Support for Shelter Cats
At MCAS, Karen provides tools and training to animal care staff to work with cat behaviors. Each day she’s prescribing action plans, and acting as a troubleshooter for special cases.
All animals at MCAS receive an incoming health exam, usually when they first arrive. If the cats are fractious at that time, staff give them a few days to settle down before their exam. Animal care technicians typically give each incoming cat a place to hide, toys to play with, and enough space for their needs. If cats are fearful, they’re reassessed and given a larger enclosure. Most cats arrive at the shelter and are later adopted without needing Karen's help, which is a testament to the work of animal care staff and progressive shelter practices at MCAS. It also allows Karen to focus on the 20% of cats who may need extra help before adoption.
Cats who don’t settle or aren’t making progress after several days come to Karen’s attention. Karen has the patience and skill to work with each cat, case by case. Many cats need basic positive reinforcement, or more space, so Karen often brings cats into her office in a rolling-cage to work with them and see where they’re at. As an indicator of stress and progress, Karen also does daily walkthroughs to make sure cats are eating and using their litterbox.

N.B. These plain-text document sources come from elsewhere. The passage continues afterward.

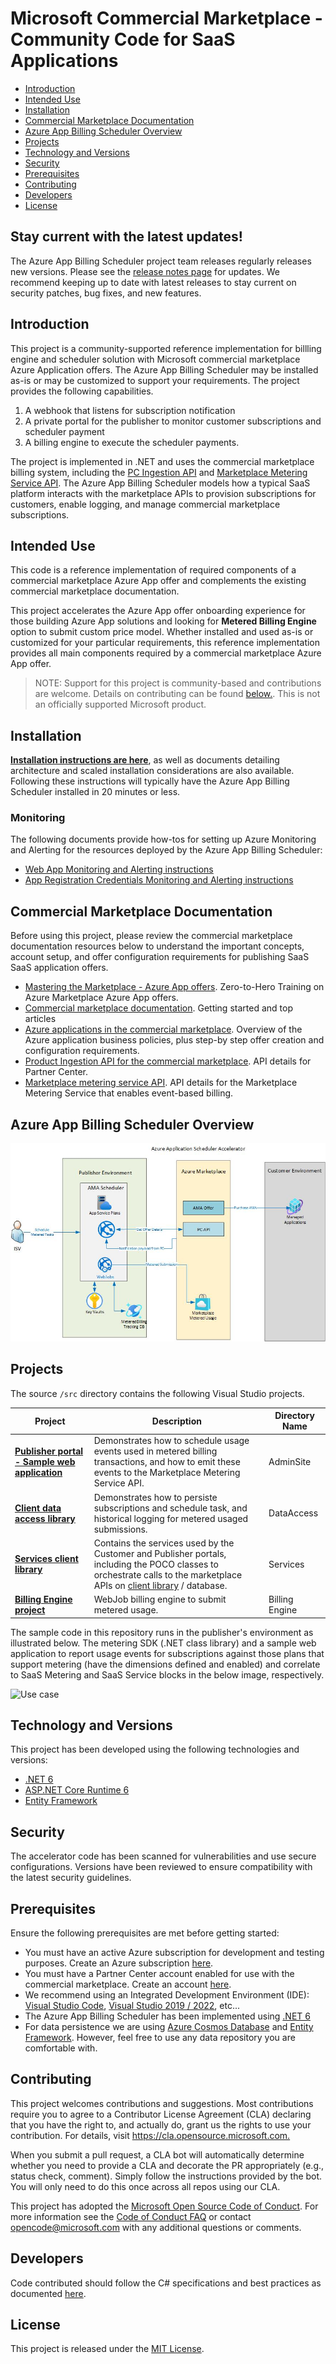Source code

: # Microsoft Commercial Marketplace - Community Code for SaaS Applications

<!-- no toc -->
- [Introduction](#introduction)
- [Intended Use](#intended-use)
- [Installation](#installation)
- [Commercial Marketplace Documentation](#commercial-marketplace-documentation)
- [Azure App Billing Scheduler Overview](#azure-app-billing-scheduler-pverview)
- [Projects](#projects)
- [Technology and Versions](#technology-and-versions)
- [Security](#security)
- [Prerequisites](#prerequisites)
- [Contributing](#contributing)
- [Developers](#developers)
- [License](#license)


## Stay current with the latest updates!

The Azure App Billing Scheduler project team releases regularly releases new versions. Please see the [release notes page](https://github.com/microsoft/azure-app-billing-scheduler/releases) for updates. We recommend keeping up to date with latest releases to stay current on security patches, bug fixes, and new features.

## Introduction

This project is a community-supported reference implementation for billling engine and scheduler solution with Microsoft commercial marketplace Azure Application offers. The Azure App Billing Scheduler may be installed as-is or may be customized to support your requirements. The project provides the following capabilities.


1. A webhook that listens for subscription notification
2. A private portal for the publisher to monitor customer subscriptions and scheduler payment
3. A billing engine to execute the scheduler payments.


The project is implemented in .NET and uses the commercial marketplace billing system, including the [PC Ingestion API](https://learn.microsoft.com/en-us/partner-center/marketplace/product-ingestion-api) and [Marketplace Metering Service API](https://docs.microsoft.com/en-us/azure/marketplace/partner-center-portal/marketplace-metering-service-apis). The Azure App Billing Scheduler models how a typical SaaS platform interacts with the marketplace APIs to provision subscriptions for customers, enable logging, and manage commercial marketplace subscriptions.

## Intended Use

This code is a reference implementation of required components of a commercial marketplace Azure App offer and complements the existing commercial marketplace documentation.

This project accelerates the Azure App offer onboarding experience for those building Azure App solutions and looking for **Metered Billing Engine** option to submit custom price model. Whether installed and used as-is or customized for your particular requirements, this reference implementation provides all main components required by a commercial marketplace Azure App offer.

> NOTE: Support for this project is community-based and contributions are welcome. Details on contributing can be found [below.](https://github.com/microsoft/azure-app-billing-scheduler#contributing). This is not an officially supported Microsoft product.

## Installation

**[Installation instructions are here](./docs/Installation-Instructions.md)**, as well as documents detailing architecture and scaled installation considerations are also available. Following these instructions will typically have the Azure App Billing Scheduler installed in 20 minutes or less.

### Monitoring

The following documents provide how-tos for setting up Azure Monitoring and Alerting for the resources deployed by the Azure App Billing Scheduler:

- [Web App Monitoring and Alerting instructions](./docs/WebApp-Monitoring.md)
- [App Registration Credentials Monitoring and Alerting instructions](./docs/WebApp-Monitoring.md)

## Commercial Marketplace Documentation

Before using this project, please review the commercial marketplace documentation resources below to understand the important concepts, account setup, and offer configuration requirements for publishing SaaS SaaS application offers.

- [Mastering the Marketplace - Azure App offers](https://aka.ms/MasteringTheMarketplace/ama). Zero-to-Hero Training on Azure Marketplace Azure App offers.
- [Commercial marketplace documentation](https://docs.microsoft.com/azure/marketplace/). Getting started and top articles
- [Azure applications in the commercial marketplace](https://learn.microsoft.com/en-us/partner-center/marketplace/azure-app-offer-setup). Overview of the Azure application business policies, plus step-by step offer creation and configuration requirements.
- [Product Ingestion API for the commercial marketplace](https://learn.microsoft.com/en-us/partner-center/marketplace/product-ingestion-api). API details for Partner Center.
- [Marketplace metering service API](https://docs.microsoft.com/azure/marketplace/partner-center-portal/marketplace-metering-service-apis). API details for the Marketplace Metering Service that enables event-based billing.

## Azure App Billing Scheduler Overview

![App Diagram](./docs/images/ama.jpg)

## Projects

The source `/src` directory contains the following Visual Studio projects.

| Project | Description | Directory Name |
| --- | --- | --- |
| [**Publisher portal - Sample web application**](./src/AdminSite) | Demonstrates how to schedule usage events used in metered billing transactions, and how to emit these events to the Marketplace Metering Service API. |AdminSite|
| [**Client data access library**](./src/DataAccess) | Demonstrates how to persiste subscriptions and schedule task, and historical logging for metered usaged submissions. |DataAccess |
| [**Services client library**](./src/Services) | Contains the services used by the Customer and Publisher portals, including the POCO classes to orchestrate calls to the marketplace APIs on [client library](https://github.com/microsoft/commercial-marketplace-client-dotnet) / database.|Services |
| [**Billing Engine project**](./src/MeteredTriggerJob) | WebJob billing engine to submit metered usage. | Billing Engine |

The sample code in this repository runs in the publisher's environment as illustrated below. The metering SDK (.NET class library) and a sample web application to report usage events for subscriptions against those plans that support metering (have the dimensions defined and enabled) and correlate to SaaS Metering and SaaS Service blocks in the below image, respectively.

![Use case](./docs/images/sdk_overview.png)

## Technology and Versions

This project has been developed using the following technologies and versions:

- [.NET 6](https://dotnet.microsoft.com/en-us/download/dotnet/6.0)
- [ASP.NET Core Runtime 6](https://dotnet.microsoft.com/en-us/download/dotnet/6.0)
- [Entity Framework](https://docs.microsoft.com/ef/)

## Security

The accelerator code has been scanned for vulnerabilities and use secure configurations. Versions have been reviewed to ensure compatibility with the latest security guidelines.

## Prerequisites

Ensure the following prerequisites are met before getting started:

- You must have an active Azure subscription for development and testing purposes. Create an Azure subscription [here](https://azure.microsoft.com/free/).
- You must have a Partner Center account enabled for use with the commercial marketplace. Create an account [here](https://docs.microsoft.com/azure/marketplace/partner-center-portal/create-account).
- We recommend using an Integrated Development Environment (IDE):  [Visual Studio Code](https://code.visualstudio.com/),  [Visual Studio 2019 / 2022](https://visualstudio.microsoft.com/thank-you-downloading-visual-studio/?sku=Community&rel=16#), etc...
- The Azure App Billing Scheduler has been implemented using [.NET 6](https://dotnet.microsoft.com/en-us/download/dotnet/6.0)
- For data persistence we are using [Azure Cosmos Database](https://learn.microsoft.com/en-us/azure/cosmos-db/introduction) and [Entity Framework](https://docs.microsoft.com/ef/). However, feel free to use any data repository you are comfortable with.  

## Contributing

This project welcomes contributions and suggestions.  Most contributions require you to agree to a
Contributor License Agreement (CLA) declaring that you have the right to, and actually do, grant us
the rights to use your contribution. For details, visit <https://cla.opensource.microsoft.com.>

When you submit a pull request, a CLA bot will automatically determine whether you need to provide
a CLA and decorate the PR appropriately (e.g., status check, comment). Simply follow the instructions
provided by the bot. You will only need to do this once across all repos using our CLA.

This project has adopted the [Microsoft Open Source Code of Conduct](https://opensource.microsoft.com/codeofconduct/).
For more information see the [Code of Conduct FAQ](https://opensource.microsoft.com/codeofconduct/faq/) or
contact [opencode@microsoft.com](mailto:opencode@microsoft.com) with any additional questions or comments.

## Developers

Code contributed should follow the C# specifications and best practices as documented [here](https://docs.microsoft.com/en-us/dotnet/csharp/programming-guide/inside-a-program/coding-conventions).

## License

This project is released under the [MIT License](LICENSE).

If worse comes to worse, cats go into special enclosures for extra quiet, privacy, and space. Foster volunteers also care for cats that still don't make progress at the shelter. Many cats also go to local partner rescue organizations for further rehabilitation and adoption opportunities.
Working Cat Program
Through Karen’s support, MCAS introduced a working-cat program in 2015. There are many cats brought to the shelter as strays who don’t have an interest in being with people or living in a home. Barring illness or injury, it's best to spay or neuter outdoor unsocial cats and allow them to remain. The cats are already familiar with food sources, dangers, and other resources in their territory. However, there are times when it isn’t possible for the cats to stay, then they're trapped and removed. When they come to the shelter as strays, they become working-cat adoption candidates, which is the next best outcome to staying in familiar territory.
Shannon Adopts Working-Cats Lip and Cam
A working-cat is what Shannon needs to control the mice and rats growing fat on her farm. She adopted working-cat program candidates, Lip and Cam on Monday, January 30. Shannon doesn’t want to use pesticides which could harm her animals and the environment, and she also likes the idea of adopting cats in need of a special home. “All the animals on my farm have a job,” Shannon says.
Prior to adoption, Karen gave Shannon detailed tips for how to help the working cats with the transition to farm-life. Lip and Cam will stay inside large kennels inside Shannon's barn with privacy dens to adjust to their new environment. As part of the plan to make the cats familiar with their surroundings, Shannon will visit with Lip and Cam each day to help them get used to her. She'll also leave articles of clothing for them to learn her scent. Lip and Camp will be able to roam-free once they've adjusted to their new space.
“These two cats are going to a great place," Karen said. “ They get a conscientious owner, all the acreage they could want, and even an Alpaca for a companion. It’s like they’re going to college!”
Thank you for spreading the word about the Working Cat Program, and the life-saving work performed by Karen and other Animal Care staff at Multnomah County Animal Services!